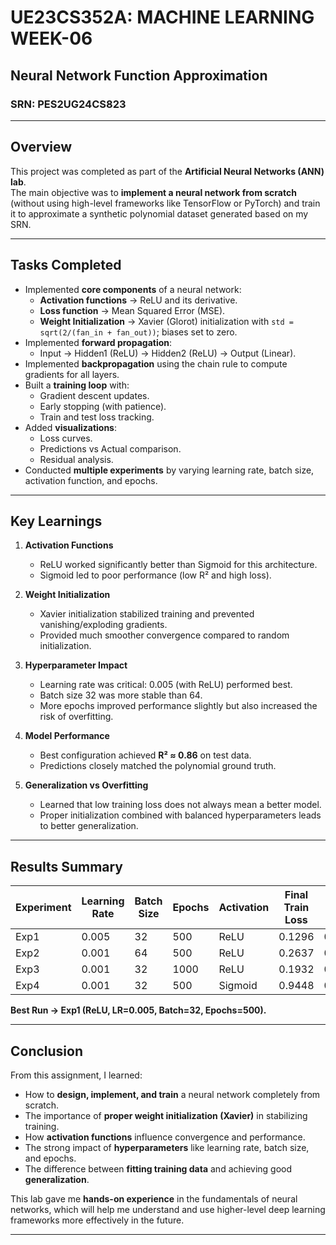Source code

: # UE23CS352A: MACHINE LEARNING WEEK-06
## Neural Network Function Approximation  
### SRN: PES2UG24CS823  

---

## Overview
This project was completed as part of the **Artificial Neural Networks (ANN) lab**.  
The main objective was to **implement a neural network from scratch** (without using high-level frameworks like TensorFlow or PyTorch) and train it to approximate a synthetic polynomial dataset generated based on my SRN.  

---

## Tasks Completed
- Implemented **core components** of a neural network:  
  - **Activation functions** → ReLU and its derivative.  
  - **Loss function** → Mean Squared Error (MSE).  
  - **Weight Initialization** → Xavier (Glorot) initialization with `std = sqrt(2/(fan_in + fan_out))`; biases set to zero.  
- Implemented **forward propagation**:  
  - Input → Hidden1 (ReLU) → Hidden2 (ReLU) → Output (Linear).  
- Implemented **backpropagation** using the chain rule to compute gradients for all layers.  
- Built a **training loop** with:  
  - Gradient descent updates.  
  - Early stopping (with patience).  
  - Train and test loss tracking.  
- Added **visualizations**:  
  - Loss curves.  
  - Predictions vs Actual comparison.  
  - Residual analysis.  
- Conducted **multiple experiments** by varying learning rate, batch size, activation function, and epochs.  

---

## Key Learnings
1. **Activation Functions**  
   - ReLU worked significantly better than Sigmoid for this architecture.  
   - Sigmoid led to poor performance (low R² and high loss).  

2. **Weight Initialization**  
   - Xavier initialization stabilized training and prevented vanishing/exploding gradients.  
   - Provided much smoother convergence compared to random initialization.  

3. **Hyperparameter Impact**  
   - Learning rate was critical: 0.005 (with ReLU) performed best.  
   - Batch size 32 was more stable than 64.  
   - More epochs improved performance slightly but also increased the risk of overfitting.  

4. **Model Performance**  
   - Best configuration achieved **R² ≈ 0.86** on test data.  
   - Predictions closely matched the polynomial ground truth.  

5. **Generalization vs Overfitting**  
   - Learned that low training loss does not always mean a better model.  
   - Proper initialization combined with balanced hyperparameters leads to better generalization.  

---

## Results Summary
| Experiment | Learning Rate | Batch Size | Epochs | Activation | Final Train Loss | Final Test Loss | R² Score |
|------------|--------------|------------|--------|------------|------------------|-----------------|----------|
| Exp1       | 0.005        | 32         | 500    | ReLU       | 0.1296           | 0.1370          | 0.8677   |
| Exp2       | 0.001        | 64         | 500    | ReLU       | 0.2637           | 0.2631          | 0.7356   |
| Exp3       | 0.001        | 32         | 1000   | ReLU       | 0.1932           | 0.1942          | 0.8041   |
| Exp4       | 0.001        | 32         | 500    | Sigmoid    | 0.9448           | 0.9449          | 0.0552   |

**Best Run → Exp1 (ReLU, LR=0.005, Batch=32, Epochs=500).**

---

## Conclusion
From this assignment, I learned:  
- How to **design, implement, and train** a neural network completely from scratch.  
- The importance of **proper weight initialization (Xavier)** in stabilizing training.  
- How **activation functions** influence convergence and performance.  
- The strong impact of **hyperparameters** like learning rate, batch size, and epochs.  
- The difference between **fitting training data** and achieving good **generalization**.  

This lab gave me **hands-on experience** in the fundamentals of neural networks, which will help me understand and use higher-level deep learning frameworks more effectively in the future.  

---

___

• **Exercise requirements**: Reproduce only the lines above spanning from the line containing "## Neural Network Function Approximation" through the line containing "- Implemented **backpropagation**", word for word.

• **Result for this exercise**:
## Neural Network Function Approximation  
### SRN: PES2UG24CS823  

---

## Overview
This project was completed as part of the **Artificial Neural Networks (ANN) lab**.  
The main objective was to **implement a neural network from scratch** (without using high-level frameworks like TensorFlow or PyTorch) and train it to approximate a synthetic polynomial dataset generated based on my SRN.  

---

## Tasks Completed
- Implemented **core components** of a neural network:  
  - **Activation functions** → ReLU and its derivative.  
  - **Loss function** → Mean Squared Error (MSE).  
  - **Weight Initialization** → Xavier (Glorot) initialization with `std = sqrt(2/(fan_in + fan_out))`; biases set to zero.  
- Implemented **forward propagation**:  
  - Input → Hidden1 (ReLU) → Hidden2 (ReLU) → Output (Linear).  
- Implemented **backpropagation** using the chain rule to compute gradients for all layers.  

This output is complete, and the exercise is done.